In conventional fuzzy system design, users start with some fuzzy rules and membership functions (based on their experience) and they use the development system to tune these rules and membership functions. Starting with a good set of rules and membership functions followed by proper tuning is not an easy job and takes a lot of time for a reasonably complex system. It is difficult for a human to keep track of how the rules work together when the number of rules exceeds 15. The number of antecedents and consequents in each rule complicates the system even more when these exceed 2.

NeuFuz takes a different approach to fuzzy design, mainly to eliminate the problems associated with the conventional fuzzy logic mentioned before. To take the design burden off the users, NeuFuz first learns the system behavior by using the system’s input-output data. This learning is based on the learning and generalization capabilities of neural nets (Box 1 of Figure 2). The learning algorithms are described in detail in the next section. Thus, to learn how to control an application, one needs to provide input-output data for the controller to be developed. Such data can be obtained by various techniques, e.g., measurements, simulations, mathematical modeling, or experience. To adequately train the neural net, a good set of input-output data that exhibits cause-and-effect relationships of the system is required. This means that the data points should cover the possible range of operations very well. Important learning parameters are provided to properly and efficiently manage the learning process. The neural net is first initialized with some suitable values of weights that help expedite the learning and convergence. After applying a good set of input-output data for several cycles, the net converges and becomes ready to generate fuzzy rules and membership functions.


Figure 2  NeuFuz: Combining Neural Nets with Fuzzy Logic; Courtesy of National Semiconductor Corporation

Thus, users need to provide system input-output data only; no fuzzy rules or membership functions are required. However, if the user has some initial rules, they can be used to better initialize the neural net. This way the neural net may complete its learning faster.

Generating Fuzzy Rules and Membership Functions

The neural net in Box 1 of Figure 2 is properly architected so that it maps well to fuzzy logic rules and membership functions. This is shown in Figure 3 (layer 1 actually uses 4 layers, as shown in Figure 4), which is described in more detail in the next section. Neurons in layer 2 correspond to fuzzy logic rules and neurons in layer 1 correspond to the membership functions. Thus, N1 in layer 2 means

If Input 1 is Low and Input 2 is Low THEN the output is W23

where W23 is the weight between layers 2 and 3 (i.e., output layer) of the neural net.

The neuron in layer 3 does the rule evaluation and defuzzification. Thus, Box 2 of Figure 2 generates fuzzy logic rules and membership functions by directly translating Box 1 of Figure 2.

Verifying the Solution

The generated fuzzy rules and membership functions can be verified by using NeuFuz’ Fuzzy Rule Verifier (Box 3 of Figure 2). A good test set should be used for the verification process. If the generated rules and membership functions do not produce satisfactory results, one can easily manipulate the appropriate parameters (e.g., more data, smaller error criterion, learning rate, etc.) so that the neural net learns more about the system behavior and finally produces a satisfactory solution.

Optimizing the Solution

The number of rules and membership functions can also be optimized using the Fuzzy Rule Verifier of NeuFuz, which is another very important feature. This reduces memory requirement and increases execution speeds — two very desirable features for many applications. Some accuracy might be lost by the optimization process and one can make some trade-offs between accuracy and cost.

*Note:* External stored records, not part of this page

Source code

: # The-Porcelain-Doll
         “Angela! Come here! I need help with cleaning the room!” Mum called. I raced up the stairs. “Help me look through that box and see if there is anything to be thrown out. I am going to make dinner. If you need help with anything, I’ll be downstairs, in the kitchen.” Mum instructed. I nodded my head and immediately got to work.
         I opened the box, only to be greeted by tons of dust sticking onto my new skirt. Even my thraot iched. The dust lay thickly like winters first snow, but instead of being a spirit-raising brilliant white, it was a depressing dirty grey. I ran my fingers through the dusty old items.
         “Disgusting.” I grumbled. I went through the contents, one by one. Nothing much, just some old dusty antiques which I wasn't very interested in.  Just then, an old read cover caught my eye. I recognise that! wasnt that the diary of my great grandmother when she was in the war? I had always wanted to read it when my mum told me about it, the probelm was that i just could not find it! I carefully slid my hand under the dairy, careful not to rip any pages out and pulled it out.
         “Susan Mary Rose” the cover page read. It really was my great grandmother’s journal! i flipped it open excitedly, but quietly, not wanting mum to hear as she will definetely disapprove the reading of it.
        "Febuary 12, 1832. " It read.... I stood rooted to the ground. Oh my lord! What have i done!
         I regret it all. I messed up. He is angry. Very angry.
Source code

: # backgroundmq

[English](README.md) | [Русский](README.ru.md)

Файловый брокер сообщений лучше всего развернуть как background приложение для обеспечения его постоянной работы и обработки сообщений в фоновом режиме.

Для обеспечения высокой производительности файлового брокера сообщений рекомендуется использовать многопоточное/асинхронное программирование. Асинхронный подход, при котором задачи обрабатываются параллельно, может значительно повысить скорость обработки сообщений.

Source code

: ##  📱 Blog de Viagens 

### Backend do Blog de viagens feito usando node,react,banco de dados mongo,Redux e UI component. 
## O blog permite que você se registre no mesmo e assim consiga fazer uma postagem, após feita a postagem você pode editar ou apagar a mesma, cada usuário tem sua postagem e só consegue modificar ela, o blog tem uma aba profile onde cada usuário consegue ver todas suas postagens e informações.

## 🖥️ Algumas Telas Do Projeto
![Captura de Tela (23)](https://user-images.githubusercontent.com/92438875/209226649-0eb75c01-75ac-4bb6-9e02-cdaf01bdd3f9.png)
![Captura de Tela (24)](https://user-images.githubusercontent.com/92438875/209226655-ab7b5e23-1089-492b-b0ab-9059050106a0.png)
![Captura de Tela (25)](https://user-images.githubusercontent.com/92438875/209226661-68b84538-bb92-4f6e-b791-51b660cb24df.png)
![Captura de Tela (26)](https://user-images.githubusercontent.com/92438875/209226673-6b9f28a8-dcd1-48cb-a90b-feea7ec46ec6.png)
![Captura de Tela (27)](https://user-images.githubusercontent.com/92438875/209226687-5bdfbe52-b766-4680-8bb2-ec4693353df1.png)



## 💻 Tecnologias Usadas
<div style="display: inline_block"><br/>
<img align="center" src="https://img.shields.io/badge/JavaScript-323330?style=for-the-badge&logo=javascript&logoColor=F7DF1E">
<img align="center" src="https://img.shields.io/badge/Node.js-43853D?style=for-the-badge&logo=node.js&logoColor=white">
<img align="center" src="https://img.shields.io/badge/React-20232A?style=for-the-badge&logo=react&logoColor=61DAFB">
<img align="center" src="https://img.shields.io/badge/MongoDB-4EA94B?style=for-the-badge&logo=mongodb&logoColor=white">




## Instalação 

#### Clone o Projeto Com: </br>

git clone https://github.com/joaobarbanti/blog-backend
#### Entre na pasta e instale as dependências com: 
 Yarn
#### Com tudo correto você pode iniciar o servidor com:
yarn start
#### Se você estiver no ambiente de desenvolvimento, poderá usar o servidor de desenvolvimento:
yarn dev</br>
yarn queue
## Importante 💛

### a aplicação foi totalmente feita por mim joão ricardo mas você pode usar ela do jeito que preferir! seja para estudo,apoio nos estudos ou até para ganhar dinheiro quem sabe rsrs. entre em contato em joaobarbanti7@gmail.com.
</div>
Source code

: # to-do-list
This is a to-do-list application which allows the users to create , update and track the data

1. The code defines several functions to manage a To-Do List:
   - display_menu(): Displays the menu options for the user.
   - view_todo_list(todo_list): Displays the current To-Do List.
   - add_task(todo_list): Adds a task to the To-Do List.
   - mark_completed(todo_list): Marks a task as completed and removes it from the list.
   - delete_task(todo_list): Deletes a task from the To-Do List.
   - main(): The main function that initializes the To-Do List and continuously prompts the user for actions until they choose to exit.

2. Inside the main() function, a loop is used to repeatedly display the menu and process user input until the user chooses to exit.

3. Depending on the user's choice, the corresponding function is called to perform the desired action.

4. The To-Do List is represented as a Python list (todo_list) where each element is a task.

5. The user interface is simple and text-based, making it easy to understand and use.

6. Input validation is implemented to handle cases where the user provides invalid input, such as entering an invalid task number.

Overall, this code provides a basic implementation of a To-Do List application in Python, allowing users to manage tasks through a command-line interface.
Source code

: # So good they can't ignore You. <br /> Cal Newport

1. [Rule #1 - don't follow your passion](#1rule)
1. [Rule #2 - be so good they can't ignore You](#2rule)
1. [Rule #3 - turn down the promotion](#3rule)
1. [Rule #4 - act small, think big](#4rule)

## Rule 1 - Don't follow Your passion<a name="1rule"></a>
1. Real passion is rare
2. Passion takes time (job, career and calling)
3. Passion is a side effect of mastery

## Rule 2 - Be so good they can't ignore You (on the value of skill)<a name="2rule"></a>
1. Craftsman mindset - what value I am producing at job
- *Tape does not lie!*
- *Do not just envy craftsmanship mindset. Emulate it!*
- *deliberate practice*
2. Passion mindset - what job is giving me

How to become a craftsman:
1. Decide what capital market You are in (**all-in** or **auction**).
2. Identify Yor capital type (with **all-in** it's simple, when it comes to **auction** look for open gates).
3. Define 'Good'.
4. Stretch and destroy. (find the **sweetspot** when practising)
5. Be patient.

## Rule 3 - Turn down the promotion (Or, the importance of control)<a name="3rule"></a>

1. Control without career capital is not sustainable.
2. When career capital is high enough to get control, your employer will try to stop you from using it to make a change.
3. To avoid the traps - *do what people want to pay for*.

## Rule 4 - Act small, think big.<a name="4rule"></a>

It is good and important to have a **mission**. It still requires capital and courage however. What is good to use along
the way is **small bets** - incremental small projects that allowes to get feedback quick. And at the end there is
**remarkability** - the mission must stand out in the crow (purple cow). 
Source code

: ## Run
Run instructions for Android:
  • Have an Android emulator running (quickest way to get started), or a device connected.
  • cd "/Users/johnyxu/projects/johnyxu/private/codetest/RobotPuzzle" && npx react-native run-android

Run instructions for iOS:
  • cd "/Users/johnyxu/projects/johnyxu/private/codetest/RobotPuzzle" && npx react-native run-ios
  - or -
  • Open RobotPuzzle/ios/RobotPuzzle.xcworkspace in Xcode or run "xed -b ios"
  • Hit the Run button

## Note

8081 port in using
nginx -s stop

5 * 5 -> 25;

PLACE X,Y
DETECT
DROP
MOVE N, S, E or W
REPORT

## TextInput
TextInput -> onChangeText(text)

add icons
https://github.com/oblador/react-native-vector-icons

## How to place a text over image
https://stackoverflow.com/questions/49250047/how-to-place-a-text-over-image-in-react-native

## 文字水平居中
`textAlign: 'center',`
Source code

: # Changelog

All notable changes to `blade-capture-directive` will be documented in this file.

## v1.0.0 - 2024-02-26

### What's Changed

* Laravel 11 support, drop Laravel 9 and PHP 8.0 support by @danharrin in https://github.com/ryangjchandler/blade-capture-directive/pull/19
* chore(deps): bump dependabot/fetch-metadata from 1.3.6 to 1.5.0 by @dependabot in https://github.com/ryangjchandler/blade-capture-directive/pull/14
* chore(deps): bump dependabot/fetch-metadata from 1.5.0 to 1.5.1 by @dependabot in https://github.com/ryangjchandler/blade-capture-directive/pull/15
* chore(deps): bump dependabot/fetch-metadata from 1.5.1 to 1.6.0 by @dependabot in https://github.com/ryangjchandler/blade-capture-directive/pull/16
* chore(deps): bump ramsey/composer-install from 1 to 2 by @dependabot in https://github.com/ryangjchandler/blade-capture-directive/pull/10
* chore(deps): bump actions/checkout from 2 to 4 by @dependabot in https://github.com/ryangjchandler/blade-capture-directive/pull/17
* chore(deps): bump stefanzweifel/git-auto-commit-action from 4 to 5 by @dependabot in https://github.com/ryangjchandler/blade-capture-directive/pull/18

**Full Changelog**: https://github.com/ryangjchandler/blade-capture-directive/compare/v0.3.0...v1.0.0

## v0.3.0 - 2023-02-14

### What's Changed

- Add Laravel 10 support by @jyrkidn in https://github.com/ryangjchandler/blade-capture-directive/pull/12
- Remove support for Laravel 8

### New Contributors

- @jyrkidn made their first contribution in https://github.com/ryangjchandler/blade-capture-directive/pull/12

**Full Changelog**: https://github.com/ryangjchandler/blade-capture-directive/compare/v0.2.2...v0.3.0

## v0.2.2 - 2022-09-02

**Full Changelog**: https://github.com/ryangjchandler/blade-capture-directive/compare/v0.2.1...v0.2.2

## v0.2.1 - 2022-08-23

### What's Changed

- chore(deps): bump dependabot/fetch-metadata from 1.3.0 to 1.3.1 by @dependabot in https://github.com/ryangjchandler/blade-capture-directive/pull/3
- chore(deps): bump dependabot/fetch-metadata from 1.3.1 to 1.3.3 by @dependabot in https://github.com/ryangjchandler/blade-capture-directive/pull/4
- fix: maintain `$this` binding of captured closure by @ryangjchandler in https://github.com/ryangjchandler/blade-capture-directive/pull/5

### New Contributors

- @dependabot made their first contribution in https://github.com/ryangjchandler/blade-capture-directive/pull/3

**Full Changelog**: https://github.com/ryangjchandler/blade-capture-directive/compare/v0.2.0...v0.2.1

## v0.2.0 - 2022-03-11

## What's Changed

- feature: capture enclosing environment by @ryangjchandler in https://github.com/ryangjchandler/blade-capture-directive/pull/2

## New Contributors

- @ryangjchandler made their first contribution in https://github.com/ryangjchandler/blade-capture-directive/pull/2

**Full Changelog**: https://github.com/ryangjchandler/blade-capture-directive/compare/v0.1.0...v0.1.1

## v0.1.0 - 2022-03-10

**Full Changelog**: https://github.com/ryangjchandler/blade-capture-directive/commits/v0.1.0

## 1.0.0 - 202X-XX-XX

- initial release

Figure 3  Learning mechanism of NeuFuz. The net is first trained with system input-output data. Learning takes place by appropriately changing the weights between the layers. After learning is completed, the final weights represent the rules and membership functions. The learned neural net, as shown above, can generate output very close to the desired output. Equivalent fuzzy design can be obtained by using generated fuzzy rules and membership functions as described in Section 5.


Figure 4  Neural network structure to learn membership functions.

Generating Assembly and C Code

After a satisfactory solution is obtained, NeuFuz can be used to either automatically convert the solution to an embedded processor’s assembly code or generate ANSI C-code (Box 4 of Figure 2). Various options can be provided to optimize the code for accuracy, speed, or memory.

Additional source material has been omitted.